┌─ Supplied entries

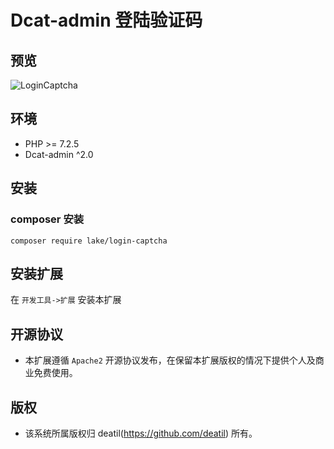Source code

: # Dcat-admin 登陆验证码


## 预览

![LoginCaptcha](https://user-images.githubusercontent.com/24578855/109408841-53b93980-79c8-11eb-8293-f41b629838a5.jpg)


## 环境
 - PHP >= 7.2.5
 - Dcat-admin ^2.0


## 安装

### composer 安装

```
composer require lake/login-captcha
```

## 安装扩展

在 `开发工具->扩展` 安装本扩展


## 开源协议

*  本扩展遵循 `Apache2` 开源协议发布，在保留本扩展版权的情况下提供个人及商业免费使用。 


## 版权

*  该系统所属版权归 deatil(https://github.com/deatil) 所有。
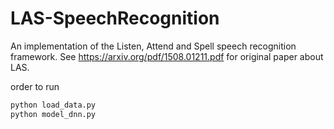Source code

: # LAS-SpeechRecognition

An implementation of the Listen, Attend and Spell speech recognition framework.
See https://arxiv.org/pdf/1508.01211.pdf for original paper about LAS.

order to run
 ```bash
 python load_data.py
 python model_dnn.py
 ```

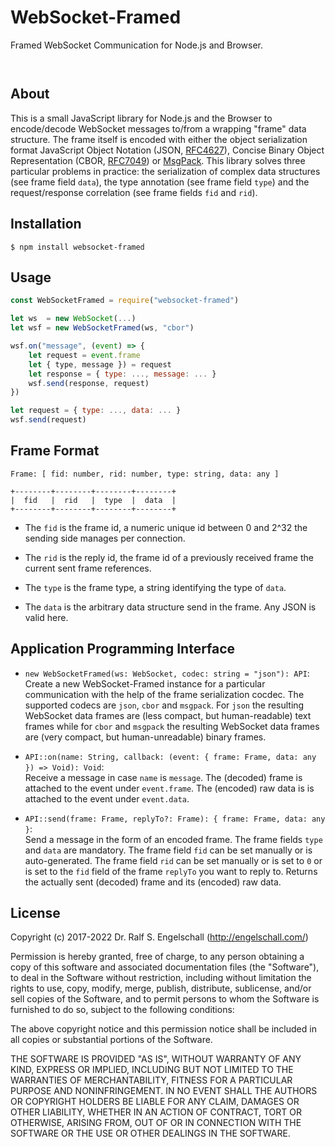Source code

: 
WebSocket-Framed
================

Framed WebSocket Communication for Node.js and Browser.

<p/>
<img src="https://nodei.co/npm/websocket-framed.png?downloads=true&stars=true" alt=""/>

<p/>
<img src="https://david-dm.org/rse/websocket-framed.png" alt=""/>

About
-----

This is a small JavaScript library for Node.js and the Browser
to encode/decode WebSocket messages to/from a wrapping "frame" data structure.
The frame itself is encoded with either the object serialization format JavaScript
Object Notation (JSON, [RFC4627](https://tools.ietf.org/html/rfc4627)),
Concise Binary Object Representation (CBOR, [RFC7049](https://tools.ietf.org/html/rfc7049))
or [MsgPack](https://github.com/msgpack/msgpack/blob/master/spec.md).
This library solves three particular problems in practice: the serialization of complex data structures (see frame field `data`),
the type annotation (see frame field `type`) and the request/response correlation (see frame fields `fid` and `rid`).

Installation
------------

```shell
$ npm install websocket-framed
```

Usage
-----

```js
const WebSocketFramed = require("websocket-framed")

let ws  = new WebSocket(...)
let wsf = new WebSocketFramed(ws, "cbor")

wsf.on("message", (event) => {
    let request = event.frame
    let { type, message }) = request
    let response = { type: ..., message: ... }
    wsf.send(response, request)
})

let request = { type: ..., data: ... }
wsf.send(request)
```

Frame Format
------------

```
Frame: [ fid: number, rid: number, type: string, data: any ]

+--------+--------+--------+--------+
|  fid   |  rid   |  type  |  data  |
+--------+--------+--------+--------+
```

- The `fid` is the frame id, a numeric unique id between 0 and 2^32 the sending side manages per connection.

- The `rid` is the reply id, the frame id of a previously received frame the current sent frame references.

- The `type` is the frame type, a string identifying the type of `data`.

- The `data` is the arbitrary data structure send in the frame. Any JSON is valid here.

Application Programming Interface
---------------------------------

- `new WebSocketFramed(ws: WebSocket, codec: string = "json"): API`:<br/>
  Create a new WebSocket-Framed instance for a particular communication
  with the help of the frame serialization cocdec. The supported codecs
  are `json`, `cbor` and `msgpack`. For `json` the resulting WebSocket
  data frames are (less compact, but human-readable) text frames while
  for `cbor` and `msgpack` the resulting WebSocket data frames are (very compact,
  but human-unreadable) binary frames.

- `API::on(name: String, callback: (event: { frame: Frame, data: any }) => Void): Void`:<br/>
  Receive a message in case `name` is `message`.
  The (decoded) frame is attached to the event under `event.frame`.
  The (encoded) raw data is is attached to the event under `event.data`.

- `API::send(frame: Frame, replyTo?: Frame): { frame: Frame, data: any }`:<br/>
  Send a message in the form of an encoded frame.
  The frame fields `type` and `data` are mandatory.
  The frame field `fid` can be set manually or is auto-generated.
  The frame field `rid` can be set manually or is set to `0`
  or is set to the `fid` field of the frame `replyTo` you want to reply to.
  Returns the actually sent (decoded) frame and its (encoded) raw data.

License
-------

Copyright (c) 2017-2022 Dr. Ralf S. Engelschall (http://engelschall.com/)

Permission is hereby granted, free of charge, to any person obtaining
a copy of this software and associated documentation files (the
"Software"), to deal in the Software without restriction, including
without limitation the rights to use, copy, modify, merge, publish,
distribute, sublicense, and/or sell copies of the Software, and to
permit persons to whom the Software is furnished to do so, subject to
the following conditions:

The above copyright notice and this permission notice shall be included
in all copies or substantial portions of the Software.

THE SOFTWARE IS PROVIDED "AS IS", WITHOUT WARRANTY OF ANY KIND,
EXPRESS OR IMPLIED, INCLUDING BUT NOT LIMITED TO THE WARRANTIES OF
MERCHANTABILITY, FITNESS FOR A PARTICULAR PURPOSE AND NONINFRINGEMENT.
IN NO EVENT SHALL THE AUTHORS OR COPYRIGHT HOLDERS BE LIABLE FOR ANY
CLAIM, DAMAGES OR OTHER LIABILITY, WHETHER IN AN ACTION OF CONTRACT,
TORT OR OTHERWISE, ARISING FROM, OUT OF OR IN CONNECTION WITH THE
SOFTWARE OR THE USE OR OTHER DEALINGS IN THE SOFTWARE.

└─
┌─ Supplied entries

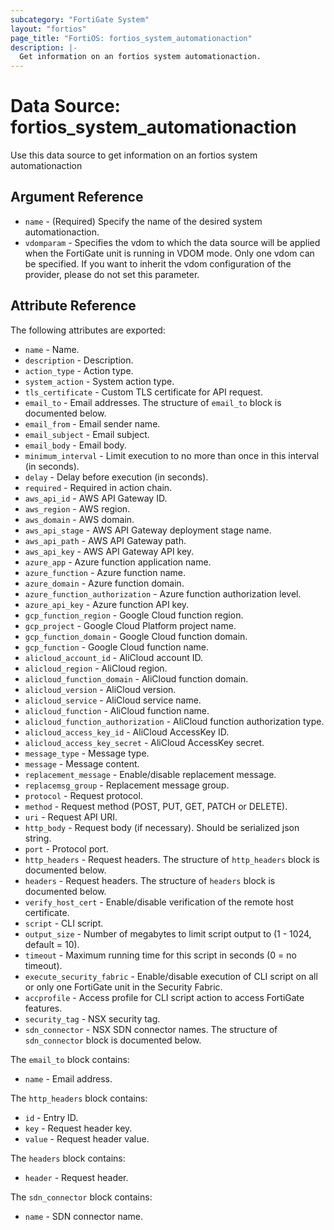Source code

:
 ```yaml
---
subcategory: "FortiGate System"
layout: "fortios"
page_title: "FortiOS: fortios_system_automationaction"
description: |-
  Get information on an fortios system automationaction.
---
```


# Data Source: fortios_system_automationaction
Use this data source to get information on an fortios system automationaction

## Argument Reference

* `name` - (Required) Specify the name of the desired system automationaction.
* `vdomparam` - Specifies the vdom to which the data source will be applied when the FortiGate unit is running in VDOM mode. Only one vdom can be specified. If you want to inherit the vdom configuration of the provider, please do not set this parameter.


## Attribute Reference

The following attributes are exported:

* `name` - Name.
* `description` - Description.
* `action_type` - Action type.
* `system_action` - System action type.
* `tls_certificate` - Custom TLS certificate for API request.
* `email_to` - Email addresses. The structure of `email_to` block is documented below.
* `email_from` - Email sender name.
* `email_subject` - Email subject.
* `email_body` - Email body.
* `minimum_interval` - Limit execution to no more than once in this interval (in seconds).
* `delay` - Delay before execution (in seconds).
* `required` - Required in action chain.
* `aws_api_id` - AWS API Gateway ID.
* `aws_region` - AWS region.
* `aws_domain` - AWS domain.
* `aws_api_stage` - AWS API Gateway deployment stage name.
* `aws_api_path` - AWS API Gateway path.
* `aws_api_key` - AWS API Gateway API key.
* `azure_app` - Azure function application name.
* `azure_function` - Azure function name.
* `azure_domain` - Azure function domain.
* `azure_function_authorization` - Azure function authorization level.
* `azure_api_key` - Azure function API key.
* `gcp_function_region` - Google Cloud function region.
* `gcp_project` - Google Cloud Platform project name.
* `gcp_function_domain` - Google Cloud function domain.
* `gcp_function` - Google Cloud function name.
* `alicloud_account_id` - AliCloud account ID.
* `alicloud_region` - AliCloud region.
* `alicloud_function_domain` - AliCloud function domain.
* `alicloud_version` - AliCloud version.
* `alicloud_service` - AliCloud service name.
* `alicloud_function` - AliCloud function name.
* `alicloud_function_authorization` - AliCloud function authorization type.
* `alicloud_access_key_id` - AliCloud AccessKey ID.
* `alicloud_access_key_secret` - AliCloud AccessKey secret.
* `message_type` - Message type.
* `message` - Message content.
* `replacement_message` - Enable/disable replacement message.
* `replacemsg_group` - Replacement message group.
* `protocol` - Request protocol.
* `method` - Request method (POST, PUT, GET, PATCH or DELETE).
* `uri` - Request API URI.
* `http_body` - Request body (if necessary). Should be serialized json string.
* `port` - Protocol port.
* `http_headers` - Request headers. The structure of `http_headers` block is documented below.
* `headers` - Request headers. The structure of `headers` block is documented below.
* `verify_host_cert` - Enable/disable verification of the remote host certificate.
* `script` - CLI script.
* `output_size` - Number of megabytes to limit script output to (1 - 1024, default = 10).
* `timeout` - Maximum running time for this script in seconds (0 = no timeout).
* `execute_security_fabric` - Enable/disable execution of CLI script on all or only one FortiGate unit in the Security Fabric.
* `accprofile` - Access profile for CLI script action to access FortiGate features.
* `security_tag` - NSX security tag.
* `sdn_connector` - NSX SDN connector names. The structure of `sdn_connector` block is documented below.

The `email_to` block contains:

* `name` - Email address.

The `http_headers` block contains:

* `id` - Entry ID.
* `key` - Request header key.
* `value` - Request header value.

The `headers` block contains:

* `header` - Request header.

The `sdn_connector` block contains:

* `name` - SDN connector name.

└─

◆ To do ◆
Search the entries for the string "human". Copy every line that has it.

◆ Solution for this task ◆
  data frames are (less compact, but human-readable) text frames while
  but human-unreadable) binary frames.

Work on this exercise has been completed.